From the entries below, count the lines with "proof". Write only the count.
(Beginning of TASK INPUT)
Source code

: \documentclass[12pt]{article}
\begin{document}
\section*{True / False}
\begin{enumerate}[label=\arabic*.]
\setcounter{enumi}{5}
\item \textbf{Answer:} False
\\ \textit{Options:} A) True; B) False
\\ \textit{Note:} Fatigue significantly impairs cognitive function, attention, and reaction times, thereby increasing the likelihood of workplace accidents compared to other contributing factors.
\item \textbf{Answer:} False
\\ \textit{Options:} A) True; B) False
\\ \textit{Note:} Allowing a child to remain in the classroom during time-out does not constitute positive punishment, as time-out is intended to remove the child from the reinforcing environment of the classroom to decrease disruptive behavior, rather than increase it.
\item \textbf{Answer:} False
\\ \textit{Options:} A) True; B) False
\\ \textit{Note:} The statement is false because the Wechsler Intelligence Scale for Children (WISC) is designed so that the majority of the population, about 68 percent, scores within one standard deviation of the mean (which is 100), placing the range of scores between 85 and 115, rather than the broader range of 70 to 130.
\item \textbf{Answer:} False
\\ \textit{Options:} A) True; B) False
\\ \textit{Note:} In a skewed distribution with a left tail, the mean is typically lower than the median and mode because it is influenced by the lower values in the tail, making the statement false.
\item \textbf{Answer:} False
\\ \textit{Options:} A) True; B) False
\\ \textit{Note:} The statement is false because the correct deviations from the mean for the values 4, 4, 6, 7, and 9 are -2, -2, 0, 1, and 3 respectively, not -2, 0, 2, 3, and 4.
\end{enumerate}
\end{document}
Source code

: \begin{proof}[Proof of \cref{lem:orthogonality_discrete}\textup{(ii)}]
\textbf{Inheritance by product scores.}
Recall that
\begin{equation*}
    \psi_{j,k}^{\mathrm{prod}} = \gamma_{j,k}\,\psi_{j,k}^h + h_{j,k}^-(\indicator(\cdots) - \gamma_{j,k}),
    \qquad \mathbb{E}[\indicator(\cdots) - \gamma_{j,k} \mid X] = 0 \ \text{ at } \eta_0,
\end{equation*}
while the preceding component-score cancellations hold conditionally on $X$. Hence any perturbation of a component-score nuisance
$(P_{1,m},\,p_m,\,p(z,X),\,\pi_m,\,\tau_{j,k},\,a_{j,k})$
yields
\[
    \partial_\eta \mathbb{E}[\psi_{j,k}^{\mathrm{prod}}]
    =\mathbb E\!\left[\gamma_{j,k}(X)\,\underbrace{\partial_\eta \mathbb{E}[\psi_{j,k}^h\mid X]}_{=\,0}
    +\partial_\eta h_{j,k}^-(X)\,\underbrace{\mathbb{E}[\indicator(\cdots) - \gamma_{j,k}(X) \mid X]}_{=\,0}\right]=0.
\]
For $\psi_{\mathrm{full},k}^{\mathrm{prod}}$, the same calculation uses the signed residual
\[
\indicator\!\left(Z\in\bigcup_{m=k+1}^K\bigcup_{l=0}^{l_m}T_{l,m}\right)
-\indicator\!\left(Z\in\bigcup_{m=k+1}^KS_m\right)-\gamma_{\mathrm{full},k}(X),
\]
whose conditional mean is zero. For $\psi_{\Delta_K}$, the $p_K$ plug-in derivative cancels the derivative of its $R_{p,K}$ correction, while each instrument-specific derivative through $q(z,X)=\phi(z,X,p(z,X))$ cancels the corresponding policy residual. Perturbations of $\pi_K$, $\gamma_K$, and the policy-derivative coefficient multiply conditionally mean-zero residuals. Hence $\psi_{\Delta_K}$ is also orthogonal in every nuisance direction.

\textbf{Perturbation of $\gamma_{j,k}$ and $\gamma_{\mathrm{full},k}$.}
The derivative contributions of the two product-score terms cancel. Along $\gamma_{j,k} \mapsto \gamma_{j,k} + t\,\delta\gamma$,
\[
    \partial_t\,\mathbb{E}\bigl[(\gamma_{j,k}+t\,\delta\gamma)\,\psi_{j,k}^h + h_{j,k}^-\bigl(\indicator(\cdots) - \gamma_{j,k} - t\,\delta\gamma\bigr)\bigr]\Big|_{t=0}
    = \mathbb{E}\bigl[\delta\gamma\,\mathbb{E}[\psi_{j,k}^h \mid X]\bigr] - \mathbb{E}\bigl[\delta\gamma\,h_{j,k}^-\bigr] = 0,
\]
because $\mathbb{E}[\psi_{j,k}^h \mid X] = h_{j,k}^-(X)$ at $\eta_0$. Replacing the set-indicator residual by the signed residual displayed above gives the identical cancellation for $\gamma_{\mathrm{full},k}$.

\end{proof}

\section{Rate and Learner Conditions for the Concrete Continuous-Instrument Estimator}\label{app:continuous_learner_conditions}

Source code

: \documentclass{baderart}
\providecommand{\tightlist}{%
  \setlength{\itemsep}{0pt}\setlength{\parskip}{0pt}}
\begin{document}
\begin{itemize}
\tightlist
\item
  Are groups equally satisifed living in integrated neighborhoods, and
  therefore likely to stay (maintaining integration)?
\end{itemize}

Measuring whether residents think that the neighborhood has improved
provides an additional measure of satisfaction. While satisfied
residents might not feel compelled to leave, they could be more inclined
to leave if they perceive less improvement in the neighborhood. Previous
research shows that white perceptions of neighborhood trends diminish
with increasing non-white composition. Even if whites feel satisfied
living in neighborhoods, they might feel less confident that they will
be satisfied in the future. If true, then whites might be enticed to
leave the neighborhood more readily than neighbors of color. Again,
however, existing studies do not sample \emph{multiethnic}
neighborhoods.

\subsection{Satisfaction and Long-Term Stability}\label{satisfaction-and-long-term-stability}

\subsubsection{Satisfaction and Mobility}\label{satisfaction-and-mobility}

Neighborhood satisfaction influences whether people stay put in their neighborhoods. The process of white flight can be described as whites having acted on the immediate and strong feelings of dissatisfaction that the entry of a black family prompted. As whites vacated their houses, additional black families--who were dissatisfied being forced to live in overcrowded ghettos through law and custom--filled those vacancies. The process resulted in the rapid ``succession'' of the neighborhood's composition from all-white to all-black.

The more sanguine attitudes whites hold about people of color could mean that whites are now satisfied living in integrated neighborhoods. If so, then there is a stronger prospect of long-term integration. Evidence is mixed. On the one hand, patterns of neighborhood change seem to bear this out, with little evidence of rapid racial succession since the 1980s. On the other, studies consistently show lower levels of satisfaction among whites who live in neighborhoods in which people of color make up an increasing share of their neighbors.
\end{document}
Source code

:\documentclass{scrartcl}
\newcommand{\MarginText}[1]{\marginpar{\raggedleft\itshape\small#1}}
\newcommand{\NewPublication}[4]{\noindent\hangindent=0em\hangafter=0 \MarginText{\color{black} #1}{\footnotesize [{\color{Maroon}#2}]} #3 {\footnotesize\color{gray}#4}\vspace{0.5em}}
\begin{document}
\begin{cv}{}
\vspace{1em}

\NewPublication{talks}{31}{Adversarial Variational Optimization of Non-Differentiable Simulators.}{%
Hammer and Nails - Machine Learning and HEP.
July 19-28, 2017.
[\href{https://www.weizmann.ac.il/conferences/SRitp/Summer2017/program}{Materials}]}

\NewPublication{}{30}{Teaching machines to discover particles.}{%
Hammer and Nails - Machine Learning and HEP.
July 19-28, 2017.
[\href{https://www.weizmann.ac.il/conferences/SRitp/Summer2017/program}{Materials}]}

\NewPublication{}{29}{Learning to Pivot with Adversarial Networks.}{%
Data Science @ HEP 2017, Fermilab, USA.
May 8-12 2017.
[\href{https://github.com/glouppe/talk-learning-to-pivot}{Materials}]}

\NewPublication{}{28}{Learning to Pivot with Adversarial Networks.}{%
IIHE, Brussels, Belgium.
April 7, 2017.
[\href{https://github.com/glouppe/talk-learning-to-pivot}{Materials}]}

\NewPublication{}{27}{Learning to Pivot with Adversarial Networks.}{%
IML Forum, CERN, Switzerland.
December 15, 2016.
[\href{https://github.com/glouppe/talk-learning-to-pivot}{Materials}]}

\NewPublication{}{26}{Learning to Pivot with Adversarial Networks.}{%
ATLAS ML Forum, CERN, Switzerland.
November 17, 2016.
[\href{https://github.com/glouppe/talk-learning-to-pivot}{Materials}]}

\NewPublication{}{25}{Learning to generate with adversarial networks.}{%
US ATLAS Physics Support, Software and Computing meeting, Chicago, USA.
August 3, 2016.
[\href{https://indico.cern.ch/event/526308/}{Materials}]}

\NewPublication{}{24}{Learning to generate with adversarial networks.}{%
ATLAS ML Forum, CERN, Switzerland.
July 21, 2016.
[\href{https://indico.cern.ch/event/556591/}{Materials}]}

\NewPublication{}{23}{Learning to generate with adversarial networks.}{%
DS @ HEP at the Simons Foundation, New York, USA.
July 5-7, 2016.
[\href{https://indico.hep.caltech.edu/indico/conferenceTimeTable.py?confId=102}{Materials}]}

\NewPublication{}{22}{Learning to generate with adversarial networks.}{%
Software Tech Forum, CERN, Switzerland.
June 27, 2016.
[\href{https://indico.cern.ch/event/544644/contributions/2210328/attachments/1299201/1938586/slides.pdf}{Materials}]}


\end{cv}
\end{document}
(End of TASK INPUT)
** RESULT OF THE EXERCISE **
2